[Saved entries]

· · ·

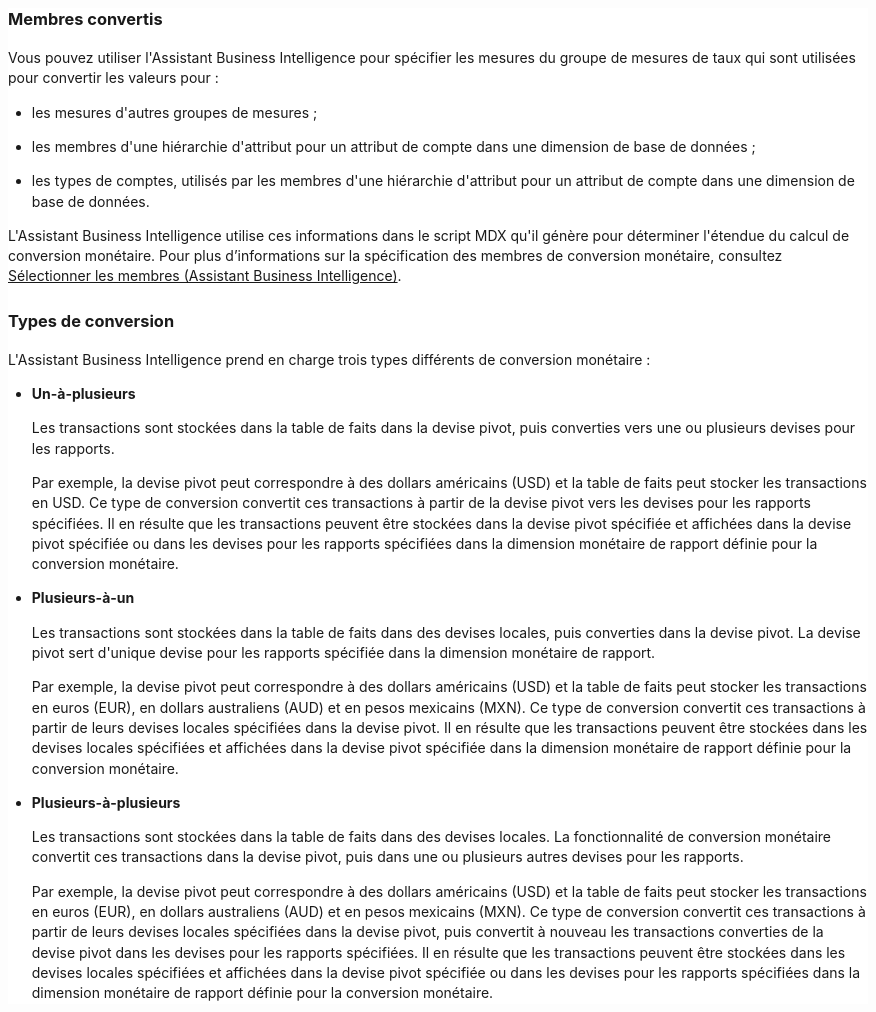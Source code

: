 ### <a name="converted-members"></a>Membres convertis  
 Vous pouvez utiliser l'Assistant Business Intelligence pour spécifier les mesures du groupe de mesures de taux qui sont utilisées pour convertir les valeurs pour :  
  
-   les mesures d'autres groupes de mesures ;  
  
-   les membres d'une hiérarchie d'attribut pour un attribut de compte dans une dimension de base de données ;  
  
-   les types de comptes, utilisés par les membres d'une hiérarchie d'attribut pour un attribut de compte dans une dimension de base de données.  
  
 L'Assistant Business Intelligence utilise ces informations dans le script MDX qu'il génère pour déterminer l'étendue du calcul de conversion monétaire. Pour plus d’informations sur la spécification des membres de conversion monétaire, consultez [Sélectionner les membres &#40;Assistant Business Intelligence&#41;](select-members-business-intelligence-wizard.md).  
  
### <a name="conversion-types"></a>Types de conversion  
 L'Assistant Business Intelligence prend en charge trois types différents de conversion monétaire :  
  
-   **Un-à-plusieurs**  
  
     Les transactions sont stockées dans la table de faits dans la devise pivot, puis converties vers une ou plusieurs devises pour les rapports.  
  
     Par exemple, la devise pivot peut correspondre à des dollars américains (USD) et la table de faits peut stocker les transactions en USD. Ce type de conversion convertit ces transactions à partir de la devise pivot vers les devises pour les rapports spécifiées. Il en résulte que les transactions peuvent être stockées dans la devise pivot spécifiée et affichées dans la devise pivot spécifiée ou dans les devises pour les rapports spécifiées dans la dimension monétaire de rapport définie pour la conversion monétaire.  
  
-   **Plusieurs-à-un**  
  
     Les transactions sont stockées dans la table de faits dans des devises locales, puis converties dans la devise pivot. La devise pivot sert d'unique devise pour les rapports spécifiée dans la dimension monétaire de rapport.  
  
     Par exemple, la devise pivot peut correspondre à des dollars américains (USD) et la table de faits peut stocker les transactions en euros (EUR), en dollars australiens (AUD) et en pesos mexicains (MXN). Ce type de conversion convertit ces transactions à partir de leurs devises locales spécifiées dans la devise pivot. Il en résulte que les transactions peuvent être stockées dans les devises locales spécifiées et affichées dans la devise pivot spécifiée dans la dimension monétaire de rapport définie pour la conversion monétaire.  
  
-   **Plusieurs-à-plusieurs**  
  
     Les transactions sont stockées dans la table de faits dans des devises locales. La fonctionnalité de conversion monétaire convertit ces transactions dans la devise pivot, puis dans une ou plusieurs autres devises pour les rapports.  
  
     Par exemple, la devise pivot peut correspondre à des dollars américains (USD) et la table de faits peut stocker les transactions en euros (EUR), en dollars australiens (AUD) et en pesos mexicains (MXN). Ce type de conversion convertit ces transactions à partir de leurs devises locales spécifiées dans la devise pivot, puis convertit à nouveau les transactions converties de la devise pivot dans les devises pour les rapports spécifiées. Il en résulte que les transactions peuvent être stockées dans les devises locales spécifiées et affichées dans la devise pivot spécifiée ou dans les devises pour les rapports spécifiées dans la dimension monétaire de rapport définie pour la conversion monétaire.  
  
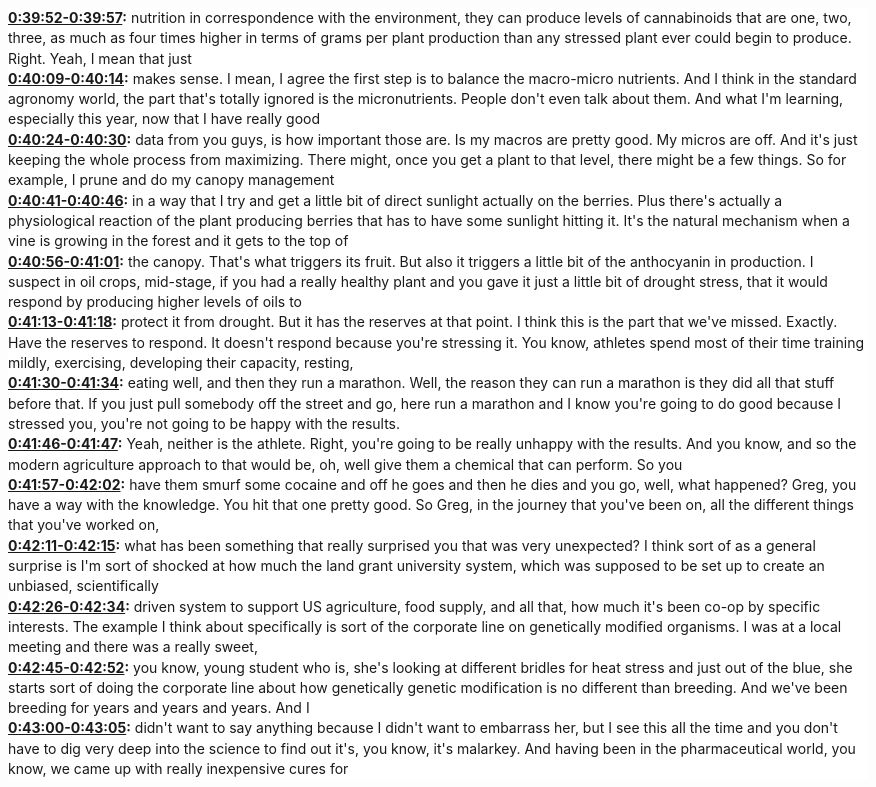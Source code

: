 **[0:39:52-0:39:57](https://podcast.vhostevents.com/uncategorized/microbial-influences-on-crop-quality-with-greg-pennyroyal/#t=0:39:52):**  nutrition in correspondence with the environment, they can produce levels of  cannabinoids that are one, two, three, as much as four times higher in terms of grams per plant  production than any stressed plant ever could begin to produce. Right. Yeah, I mean that just  
**[0:40:09-0:40:14](https://podcast.vhostevents.com/uncategorized/microbial-influences-on-crop-quality-with-greg-pennyroyal/#t=0:40:09):**  makes sense. I mean, I agree the first step is to balance the macro-micro nutrients. And I think in  the standard agronomy world, the part that's totally ignored is the micronutrients. People  don't even talk about them. And what I'm learning, especially this year, now that I have really good  
**[0:40:24-0:40:30](https://podcast.vhostevents.com/uncategorized/microbial-influences-on-crop-quality-with-greg-pennyroyal/#t=0:40:24):**  data from you guys, is how important those are. Is my macros are pretty good. My micros are off.  And it's just keeping the whole process from maximizing. There might, once you get a plant  to that level, there might be a few things. So for example, I prune and do my canopy management  
**[0:40:41-0:40:46](https://podcast.vhostevents.com/uncategorized/microbial-influences-on-crop-quality-with-greg-pennyroyal/#t=0:40:41):**  in a way that I try and get a little bit of direct sunlight actually on the berries. Plus there's  actually a physiological reaction of the plant producing berries that has to have some sunlight  hitting it. It's the natural mechanism when a vine is growing in the forest and it gets to the top of  
**[0:40:56-0:41:01](https://podcast.vhostevents.com/uncategorized/microbial-influences-on-crop-quality-with-greg-pennyroyal/#t=0:40:56):**  the canopy. That's what triggers its fruit. But also it triggers a little bit of the anthocyanin  in production. I suspect in oil crops, mid-stage, if you had a really healthy plant and you gave it  just a little bit of drought stress, that it would respond by producing higher levels of oils to  
**[0:41:13-0:41:18](https://podcast.vhostevents.com/uncategorized/microbial-influences-on-crop-quality-with-greg-pennyroyal/#t=0:41:13):**  protect it from drought. But it has the reserves at that point. I think this is the part that we've missed.  Exactly. Have the reserves to respond. It doesn't respond because you're stressing it. You know,  athletes spend most of their time training mildly, exercising, developing their capacity, resting,  
**[0:41:30-0:41:34](https://podcast.vhostevents.com/uncategorized/microbial-influences-on-crop-quality-with-greg-pennyroyal/#t=0:41:30):**  eating well, and then they run a marathon. Well, the reason they can run a marathon is they did all  that stuff before that. If you just pull somebody off the street and go, here run a marathon and I  know you're going to do good because I stressed you, you're not going to be happy with the results.  
**[0:41:46-0:41:47](https://podcast.vhostevents.com/uncategorized/microbial-influences-on-crop-quality-with-greg-pennyroyal/#t=0:41:46):**  Yeah, neither is the athlete.  Right, you're going to be really unhappy with the results. And you know, and so the modern  agriculture approach to that would be, oh, well give them a chemical that can perform. So you  
**[0:41:57-0:42:02](https://podcast.vhostevents.com/uncategorized/microbial-influences-on-crop-quality-with-greg-pennyroyal/#t=0:41:57):**  have them smurf some cocaine and off he goes and then he dies and you go, well, what happened?  Greg, you have a way with the knowledge. You hit that one pretty good. So Greg, in the  journey that you've been on, all the different things that you've worked on,  
**[0:42:11-0:42:15](https://podcast.vhostevents.com/uncategorized/microbial-influences-on-crop-quality-with-greg-pennyroyal/#t=0:42:11):**  what has been something that really surprised you that was very unexpected?  I think sort of as a general surprise is I'm sort of shocked at how much the land  grant university system, which was supposed to be set up to create an unbiased, scientifically  
**[0:42:26-0:42:34](https://podcast.vhostevents.com/uncategorized/microbial-influences-on-crop-quality-with-greg-pennyroyal/#t=0:42:26):**  driven system to support US agriculture, food supply, and all that, how much it's been co-op  by specific interests. The example I think about specifically is sort of the corporate line on  genetically modified organisms. I was at a local meeting and there was a really sweet,  
**[0:42:45-0:42:52](https://podcast.vhostevents.com/uncategorized/microbial-influences-on-crop-quality-with-greg-pennyroyal/#t=0:42:45):**  you know, young student who is, she's looking at different bridles for heat stress and just out of  the blue, she starts sort of doing the corporate line about how genetically genetic modification  is no different than breeding. And we've been breeding for years and years and years. And I  
**[0:43:00-0:43:05](https://podcast.vhostevents.com/uncategorized/microbial-influences-on-crop-quality-with-greg-pennyroyal/#t=0:43:00):**  didn't want to say anything because I didn't want to embarrass her, but I see this all the time and  you don't have to dig very deep into the science to find out it's, you know, it's malarkey. And  having been in the pharmaceutical world, you know, we came up with really inexpensive cures for  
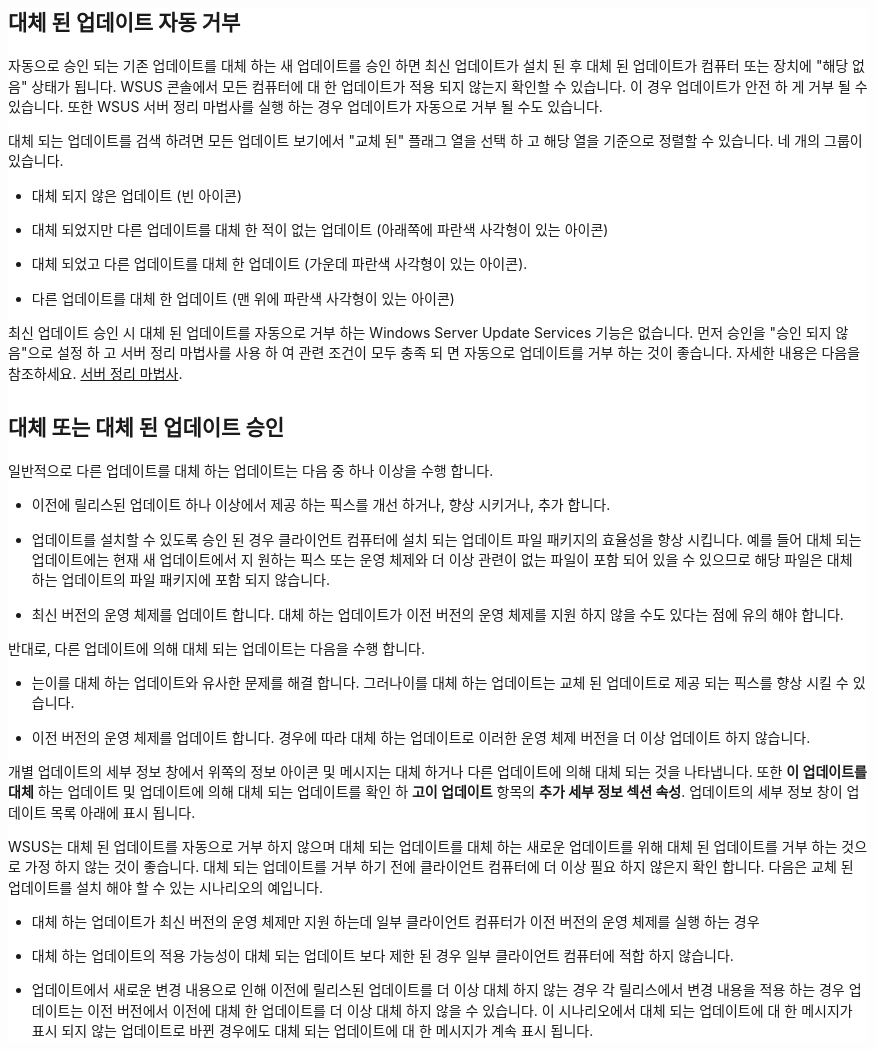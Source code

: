 ## <a name="automatically-declining-superseded-updates"></a>대체 된 업데이트 자동 거부
자동으로 승인 되는 기존 업데이트를 대체 하는 새 업데이트를 승인 하면 최신 업데이트가 설치 된 후 대체 된 업데이트가 컴퓨터 또는 장치에 "해당 없음" 상태가 됩니다. WSUS 콘솔에서 모든 컴퓨터에 대 한 업데이트가 적용 되지 않는지 확인할 수 있습니다. 이 경우 업데이트가 안전 하 게 거부 될 수 있습니다. 또한 WSUS 서버 정리 마법사를 실행 하는 경우 업데이트가 자동으로 거부 될 수도 있습니다.

대체 되는 업데이트를 검색 하려면 모든 업데이트 보기에서 "교체 된" 플래그 열을 선택 하 고 해당 열을 기준으로 정렬할 수 있습니다. 네 개의 그룹이 있습니다.

-   대체 되지 않은 업데이트 (빈 아이콘)

-   대체 되었지만 다른 업데이트를 대체 한 적이 없는 업데이트 (아래쪽에 파란색 사각형이 있는 아이콘)

-   대체 되었고 다른 업데이트를 대체 한 업데이트 (가운데 파란색 사각형이 있는 아이콘).

-   다른 업데이트를 대체 한 업데이트 (맨 위에 파란색 사각형이 있는 아이콘)

최신 업데이트 승인 시 대체 된 업데이트를 자동으로 거부 하는 Windows Server Update Services 기능은 없습니다. 먼저 승인을 "승인 되지 않음"으로 설정 하 고 서버 정리 마법사를 사용 하 여 관련 조건이 모두 충족 되 면 자동으로 업데이트를 거부 하는 것이 좋습니다. 자세한 내용은 다음을 참조하세요. [서버 정리 마법사](the-server-cleanup-wizard.md).

## <a name="approving-superseding-or-superseded-updates"></a>대체 또는 대체 된 업데이트 승인
일반적으로 다른 업데이트를 대체 하는 업데이트는 다음 중 하나 이상을 수행 합니다.

-   이전에 릴리스된 업데이트 하나 이상에서 제공 하는 픽스를 개선 하거나, 향상 시키거나, 추가 합니다.

-   업데이트를 설치할 수 있도록 승인 된 경우 클라이언트 컴퓨터에 설치 되는 업데이트 파일 패키지의 효율성을 향상 시킵니다. 예를 들어 대체 되는 업데이트에는 현재 새 업데이트에서 지 원하는 픽스 또는 운영 체제와 더 이상 관련이 없는 파일이 포함 되어 있을 수 있으므로 해당 파일은 대체 하는 업데이트의 파일 패키지에 포함 되지 않습니다.

-   최신 버전의 운영 체제를 업데이트 합니다. 대체 하는 업데이트가 이전 버전의 운영 체제를 지원 하지 않을 수도 있다는 점에 유의 해야 합니다.

반대로, 다른 업데이트에 의해 대체 되는 업데이트는 다음을 수행 합니다.

-   는이를 대체 하는 업데이트와 유사한 문제를 해결 합니다. 그러나이를 대체 하는 업데이트는 교체 된 업데이트로 제공 되는 픽스를 향상 시킬 수 있습니다.

-   이전 버전의 운영 체제를 업데이트 합니다. 경우에 따라 대체 하는 업데이트로 이러한 운영 체제 버전을 더 이상 업데이트 하지 않습니다.

개별 업데이트의 세부 정보 창에서 위쪽의 정보 아이콘 및 메시지는 대체 하거나 다른 업데이트에 의해 대체 되는 것을 나타냅니다. 또한 **이 업데이트를 대체** 하는 업데이트 및 업데이트에 의해 대체 되는 업데이트를 확인 하 **고이 업데이트** 항목의 **추가 세부 정보 섹션 속성**. 업데이트의 세부 정보 창이 업데이트 목록 아래에 표시 됩니다.

WSUS는 대체 된 업데이트를 자동으로 거부 하지 않으며 대체 되는 업데이트를 대체 하는 새로운 업데이트를 위해 대체 된 업데이트를 거부 하는 것으로 가정 하지 않는 것이 좋습니다. 대체 되는 업데이트를 거부 하기 전에 클라이언트 컴퓨터에 더 이상 필요 하지 않은지 확인 합니다. 다음은 교체 된 업데이트를 설치 해야 할 수 있는 시나리오의 예입니다.

-   대체 하는 업데이트가 최신 버전의 운영 체제만 지원 하는데 일부 클라이언트 컴퓨터가 이전 버전의 운영 체제를 실행 하는 경우

-   대체 하는 업데이트의 적용 가능성이 대체 되는 업데이트 보다 제한 된 경우 일부 클라이언트 컴퓨터에 적합 하지 않습니다.

-   업데이트에서 새로운 변경 내용으로 인해 이전에 릴리스된 업데이트를 더 이상 대체 하지 않는 경우 각 릴리스에서 변경 내용을 적용 하는 경우 업데이트는 이전 버전에서 이전에 대체 한 업데이트를 더 이상 대체 하지 않을 수 있습니다. 이 시나리오에서 대체 되는 업데이트에 대 한 메시지가 표시 되지 않는 업데이트로 바뀐 경우에도 대체 되는 업데이트에 대 한 메시지가 계속 표시 됩니다.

· · ·

TRY IT
Among the lines above, find those with the word "updates" and list them.

TASK OUTPUT
: ## <a name="automatically-declining-superseded-updates"></a>대체 된 업데이트 자동 거부
## <a name="approving-superseding-or-superseded-updates"></a>대체 또는 대체 된 업데이트 승인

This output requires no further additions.